Block 41 is asking, is the CASH-OUT-TIME plus a DELIVERY-OFFSET greater 
than the STATEMENT-OUT-TIME as measured in block 40. If the answer is yes. 
DELTA-STATEMENT is incremented as shown in block 42. If this is not the 
case, in block 43 it is asked if the CASH-OUT-TIME plus the 
DELIVERY-OFFSET is smaller than the STATEMENT-OUT-TIME. If this is the 
case, then in block 44 a decrement of the DELTA-STATEMENT is performed. If 
the answer is no in block 43, both come to an end. 
The newly calculated DELTA-STATEMENT is then used in the routine in 
accordance with FIG. 3, especially as stated in block 33. This adaptively 
corrected DELTA-STATEMENT is used for the start of the system timer in a 
new issue. Thus, the time delay, after which the second transport means 11 
for transporting the statement to the gate, is thus monitored 
continuously. 
By continuously monitoring, and if necessary recalculating, the value for 
DELTA-STATEMENT. as well as using it as default value in the beginning of 
a restart of the very same machine, an optimum moment in time is provided 
and safeguarded for the bringing together of statement 8 and cash 7. 
As already described especially in connection with FIGS. 3 and 4, the above 
shown sequence is preferably always repeated when cash 7 and statement 8 
are issued combined to the consumer. 
In a practically used operating system the internal clock has 50 ms steps 
to increment the system clock.

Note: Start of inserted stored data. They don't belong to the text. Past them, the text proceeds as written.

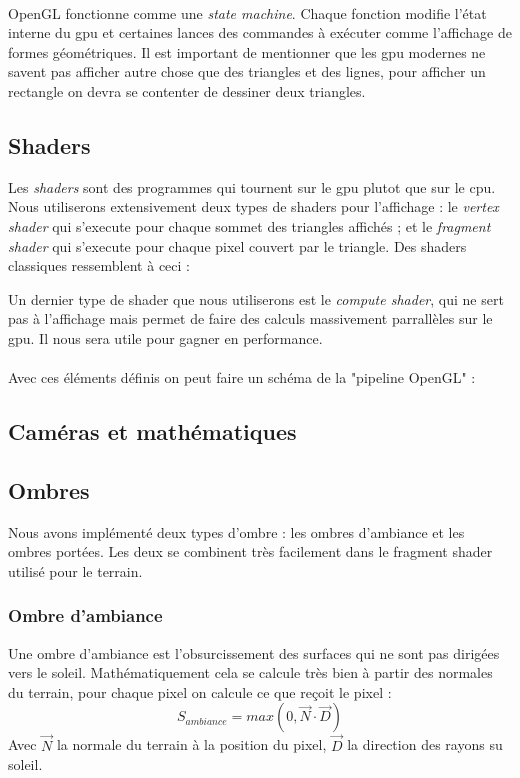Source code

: \documentclass[11pt]{article} %
\begin{document}
\paragraph{}
OpenGL fonctionne comme une \textit{state machine}. Chaque fonction modifie l'état interne du gpu et certaines lances des commandes à exécuter comme l'affichage de formes géométriques.
Il est important de mentionner que les gpu modernes ne savent pas afficher autre chose que des triangles et des lignes, pour afficher un rectangle on devra se contenter de dessiner deux triangles.

\subsection{Shaders}

Les \textit{shaders} sont des programmes qui tournent sur le gpu plutot que sur le cpu. Nous utiliserons extensivement deux types de shaders pour l'affichage : le \textit{vertex shader} qui s'execute pour chaque sommet des triangles affichés ; et le \textit{fragment shader} qui s'execute pour chaque pixel couvert par le triangle. Des shaders classiques ressemblent à ceci :

Un dernier type de shader que nous utiliserons est le \textit{compute shader}, qui ne sert pas à l'affichage mais permet de faire des calculs massivement parrallèles sur le gpu. Il nous sera utile pour gagner en performance.

\paragraph{}
Avec ces éléments définis on peut faire un schéma de la "pipeline OpenGL" :


\subsection{Caméras et mathématiques}

\subsection{Ombres}

Nous avons implémenté deux types d'ombre : les ombres d'ambiance et les ombres portées. Les deux se combinent très facilement dans le fragment shader utilisé pour le terrain.
\subsubsection{Ombre d'ambiance}
Une ombre d'ambiance est l'obsurcissement des surfaces qui ne sont pas dirigées vers le soleil. Mathématiquement cela se calcule très bien à partir des normales du terrain, pour chaque pixel on calcule ce que reçoit le pixel :
$$ S_{ambiance}=max(0, \vec{N}\cdot \vec{D}) $$
Avec $\vec{N}$ la normale du terrain à la position du pixel, $\vec{D}$ la direction des rayons su soleil.
\end{document}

This time interval of 50 ms is called a 
time slice. 
Thus the above mentioned variables mean the following: 
DELTA-STATEMENT is the number of time slices the statement issue is started 
after the Start-Issue-Cash. This variable is stored in a non-volatile 
memory. 
CASH-OUT-TIME is the time when the cash stops at the gate in its final end 
position. 
STATEMENT-OUT-TIME is the time when the statement stops at the gate in its 
final end position. 
DELIVERY-OFFSET is the time between when the cash 7 and the statement 8 
stop and when the optimum meeting point is reached. This variable depends 
on the statement length's. In a practical example for the statement 
length's there are provided 101 mm and 106 mm. In this case the same value 
of 2 time slices is used since the difference in length's is only 5 mm. 

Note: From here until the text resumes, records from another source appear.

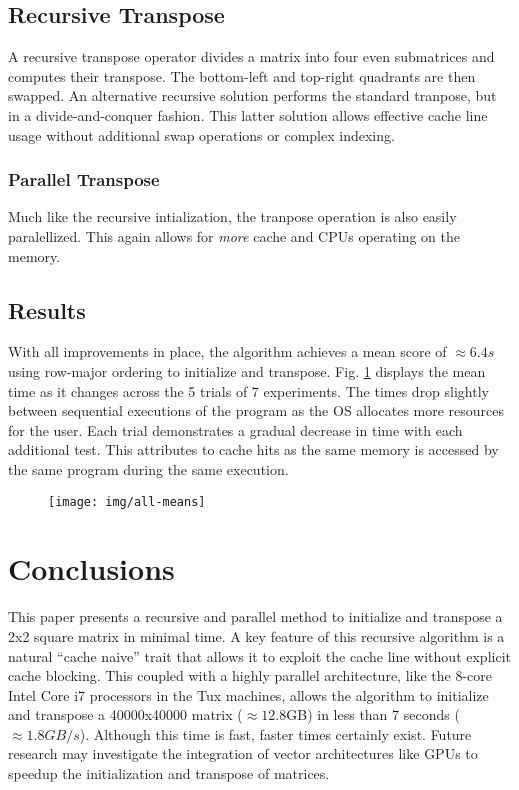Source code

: \documentclass[conference]{IEEEtran}
\begin{document}
\subsection{Recursive Transpose}\label{recursive-transpose}

A recursive transpose operator divides a matrix into four even
submatrices and computes their transpose. The bottom-left and top-right
quadrants are then swapped. An alternative recursive solution performs
the standard tranpose, but in a divide-and-conquer fashion. This latter
solution allows effective cache line usage without additional swap
operations or complex indexing.

\subsubsection{Parallel Transpose}\label{parallel-transpose}

Much like the recursive intialization, the tranpose operation is also
easily paralellized. This again allows for \emph{more} cache and CPUs
operating on the memory.

\subsection{Results}\label{results}

With all improvements in place, the algorithm achieves a mean score of
\(\approx 6.4s\) using row-major ordering to initialize and transpose.
Fig. \ref{all-means} displays the mean time as it changes across the 5
trials of 7 experiments. The times drop slightly between sequential
executions of the program as the OS allocates more resources for the
user. Each trial demonstrates a gradual decrease in time with each
additional test. This attributes to cache hits as the same memory is
accessed by the same program during the same execution.

\begin{figure}[ht]
\centering
\label{all-means}
\texttt{[image: img/all-means]}
\end{figure}

\section{Conclusions}\label{conclusions}

This paper presents a recursive and parallel method to initialize and
transpose a 2x2 square matrix in minimal time. A key feature of this
recursive algorithm is a natural ``cache naive'' trait that allows it to
exploit the cache line without explicit cache blocking. This coupled
with a highly parallel architecture, like the 8-core Intel Core i7
processors in the Tux machines, allows the algorithm to initialize and
transpose a 40000x40000 matrix (\(\approx 12.8\)GB) in less than 7
seconds (\(\approx 1.8GB/s\)). Although this time is fast, faster times
certainly exist. Future research may investigate the integration of
vector architectures like GPUs to speedup the initialization and
transpose of matrices.
\end{document}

INITIAL-DELTA-STATEMENT is a fixed value, that is used in the beginning for 
the very first cash and statement issuing operation. It is stored and can 
be replaced later on by the newly calculated DELTA-STATEMENT value. 

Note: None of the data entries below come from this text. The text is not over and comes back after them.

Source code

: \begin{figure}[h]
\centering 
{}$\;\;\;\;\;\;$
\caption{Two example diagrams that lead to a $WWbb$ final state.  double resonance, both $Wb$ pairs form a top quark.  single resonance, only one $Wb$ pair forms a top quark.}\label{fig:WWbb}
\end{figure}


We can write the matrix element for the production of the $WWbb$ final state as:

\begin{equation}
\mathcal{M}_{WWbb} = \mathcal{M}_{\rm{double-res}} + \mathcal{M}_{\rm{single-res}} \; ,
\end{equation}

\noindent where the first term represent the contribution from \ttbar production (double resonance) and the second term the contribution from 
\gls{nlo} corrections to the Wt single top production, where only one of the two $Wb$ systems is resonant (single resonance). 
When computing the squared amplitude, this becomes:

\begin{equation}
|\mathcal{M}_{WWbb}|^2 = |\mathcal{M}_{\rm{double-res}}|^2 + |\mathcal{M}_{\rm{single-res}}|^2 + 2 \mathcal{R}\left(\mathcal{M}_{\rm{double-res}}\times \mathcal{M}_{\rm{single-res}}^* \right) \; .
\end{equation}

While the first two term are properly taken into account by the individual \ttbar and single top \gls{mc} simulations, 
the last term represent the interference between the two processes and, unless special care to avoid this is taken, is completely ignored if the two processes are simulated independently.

As shown by the flowcharts, an implementation of the method in accordance 
with the present invention can be done by microcode. This has the 
advantage of great flexibility so that for example in both machines IBM 
4731 and IBM 4732 which have different front drives (first transport means 
10) the same code can be used. The only point is that the value for the 
DELTA-STATEMENT is different so that the start point for starting the 
statement transport 11 differs. 
The method in accordance with the present invention and also the described 
personal banking machine including such an adaptive control provides many 
advantages. Specific machine parameters do not have to be determined in 
the beginning by measuring for each different machine, such as path length 
of bank notes and velocity of bank notes. Furthermore tolerances in 
production are considered by the adaptive control and thus an exact 
mechanical adjustment is not necessary. Also changes in wear and friction 
caused by aging are considered and thus no readjustment or changing of 
parts is necessary. A further big advantage is that for the drive of the 
different transport means cost reducing uncontrolled motors can be used. 
It will also be apparent to those skilled in the art of control mechanisms 
for banking machines that various changes can be made in the format and 
content of the transport control mechanism herein described without 
departing from the spirit and scope of the invention.